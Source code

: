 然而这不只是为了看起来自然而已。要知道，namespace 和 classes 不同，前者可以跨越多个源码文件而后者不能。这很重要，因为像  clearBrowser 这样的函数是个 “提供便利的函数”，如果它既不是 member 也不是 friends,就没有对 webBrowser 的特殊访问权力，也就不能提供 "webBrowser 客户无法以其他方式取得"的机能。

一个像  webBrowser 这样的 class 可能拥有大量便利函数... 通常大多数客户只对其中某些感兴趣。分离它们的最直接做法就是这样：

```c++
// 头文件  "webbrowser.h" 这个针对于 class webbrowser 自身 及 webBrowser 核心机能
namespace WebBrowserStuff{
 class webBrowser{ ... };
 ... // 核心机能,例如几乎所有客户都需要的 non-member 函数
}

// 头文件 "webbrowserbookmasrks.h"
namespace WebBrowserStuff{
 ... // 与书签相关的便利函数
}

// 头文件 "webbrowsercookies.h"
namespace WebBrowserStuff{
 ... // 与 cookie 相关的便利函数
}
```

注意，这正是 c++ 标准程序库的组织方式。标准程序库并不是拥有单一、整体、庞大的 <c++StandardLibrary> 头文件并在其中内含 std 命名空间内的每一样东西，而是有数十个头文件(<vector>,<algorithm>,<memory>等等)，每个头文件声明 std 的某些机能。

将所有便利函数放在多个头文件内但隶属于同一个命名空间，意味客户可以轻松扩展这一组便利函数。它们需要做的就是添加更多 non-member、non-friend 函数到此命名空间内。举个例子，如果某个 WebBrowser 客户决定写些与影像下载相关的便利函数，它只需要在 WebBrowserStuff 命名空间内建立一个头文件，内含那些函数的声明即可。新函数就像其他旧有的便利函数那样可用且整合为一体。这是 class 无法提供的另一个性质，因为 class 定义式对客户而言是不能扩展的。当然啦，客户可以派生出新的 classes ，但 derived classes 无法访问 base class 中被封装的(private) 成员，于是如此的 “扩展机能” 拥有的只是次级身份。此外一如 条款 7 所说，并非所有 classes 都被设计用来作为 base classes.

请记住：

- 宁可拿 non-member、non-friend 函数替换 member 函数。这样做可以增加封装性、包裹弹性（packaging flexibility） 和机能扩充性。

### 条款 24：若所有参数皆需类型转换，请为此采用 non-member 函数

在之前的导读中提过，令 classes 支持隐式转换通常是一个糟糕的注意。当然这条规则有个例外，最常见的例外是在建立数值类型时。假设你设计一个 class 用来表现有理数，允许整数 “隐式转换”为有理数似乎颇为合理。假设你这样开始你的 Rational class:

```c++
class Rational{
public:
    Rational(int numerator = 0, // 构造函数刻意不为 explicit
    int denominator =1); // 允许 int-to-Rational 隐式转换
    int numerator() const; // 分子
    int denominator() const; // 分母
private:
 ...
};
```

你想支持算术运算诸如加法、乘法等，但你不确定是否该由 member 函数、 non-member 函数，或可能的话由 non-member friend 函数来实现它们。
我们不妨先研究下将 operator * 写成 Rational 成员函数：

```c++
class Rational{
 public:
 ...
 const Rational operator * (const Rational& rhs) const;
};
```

******

What you should do =
Repeat the material above exactly, including every line.

Response to this task =
Source code

: 然而这不只是为了看起来自然而已。要知道，namespace 和 classes 不同，前者可以跨越多个源码文件而后者不能。这很重要，因为像  clearBrowser 这样的函数是个 “提供便利的函数”，如果它既不是 member 也不是 friends,就没有对 webBrowser 的特殊访问权力，也就不能提供 "webBrowser 客户无法以其他方式取得"的机能。

一个像  webBrowser 这样的 class 可能拥有大量便利函数... 通常大多数客户只对其中某些感兴趣。分离它们的最直接做法就是这样：

```c++
// 头文件  "webbrowser.h" 这个针对于 class webbrowser 自身 及 webBrowser 核心机能
namespace WebBrowserStuff{
 class webBrowser{ ... };
 ... // 核心机能,例如几乎所有客户都需要的 non-member 函数
}

// 头文件 "webbrowserbookmasrks.h"
namespace WebBrowserStuff{
 ... // 与书签相关的便利函数
}

// 头文件 "webbrowsercookies.h"
namespace WebBrowserStuff{
 ... // 与 cookie 相关的便利函数
}
```

注意，这正是 c++ 标准程序库的组织方式。标准程序库并不是拥有单一、整体、庞大的 <c++StandardLibrary> 头文件并在其中内含 std 命名空间内的每一样东西，而是有数十个头文件(<vector>,<algorithm>,<memory>等等)，每个头文件声明 std 的某些机能。

将所有便利函数放在多个头文件内但隶属于同一个命名空间，意味客户可以轻松扩展这一组便利函数。它们需要做的就是添加更多 non-member、non-friend 函数到此命名空间内。举个例子，如果某个 WebBrowser 客户决定写些与影像下载相关的便利函数，它只需要在 WebBrowserStuff 命名空间内建立一个头文件，内含那些函数的声明即可。新函数就像其他旧有的便利函数那样可用且整合为一体。这是 class 无法提供的另一个性质，因为 class 定义式对客户而言是不能扩展的。当然啦，客户可以派生出新的 classes ，但 derived classes 无法访问 base class 中被封装的(private) 成员，于是如此的 “扩展机能” 拥有的只是次级身份。此外一如 条款 7 所说，并非所有 classes 都被设计用来作为 base classes.

请记住：

- 宁可拿 non-member、non-friend 函数替换 member 函数。这样做可以增加封装性、包裹弹性（packaging flexibility） 和机能扩充性。

### 条款 24：若所有参数皆需类型转换，请为此采用 non-member 函数

在之前的导读中提过，令 classes 支持隐式转换通常是一个糟糕的注意。当然这条规则有个例外，最常见的例外是在建立数值类型时。假设你设计一个 class 用来表现有理数，允许整数 “隐式转换”为有理数似乎颇为合理。假设你这样开始你的 Rational class:

```c++
class Rational{
public:
    Rational(int numerator = 0, // 构造函数刻意不为 explicit
    int denominator =1); // 允许 int-to-Rational 隐式转换
    int numerator() const; // 分子
    int denominator() const; // 分母
private:
 ...
};
```

你想支持算术运算诸如加法、乘法等，但你不确定是否该由 member 函数、 non-member 函数，或可能的话由 non-member friend 函数来实现它们。
我们不妨先研究下将 operator * 写成 Rational 成员函数：

```c++
class Rational{
 public:
 ...
 const Rational operator * (const Rational& rhs) const;
};
```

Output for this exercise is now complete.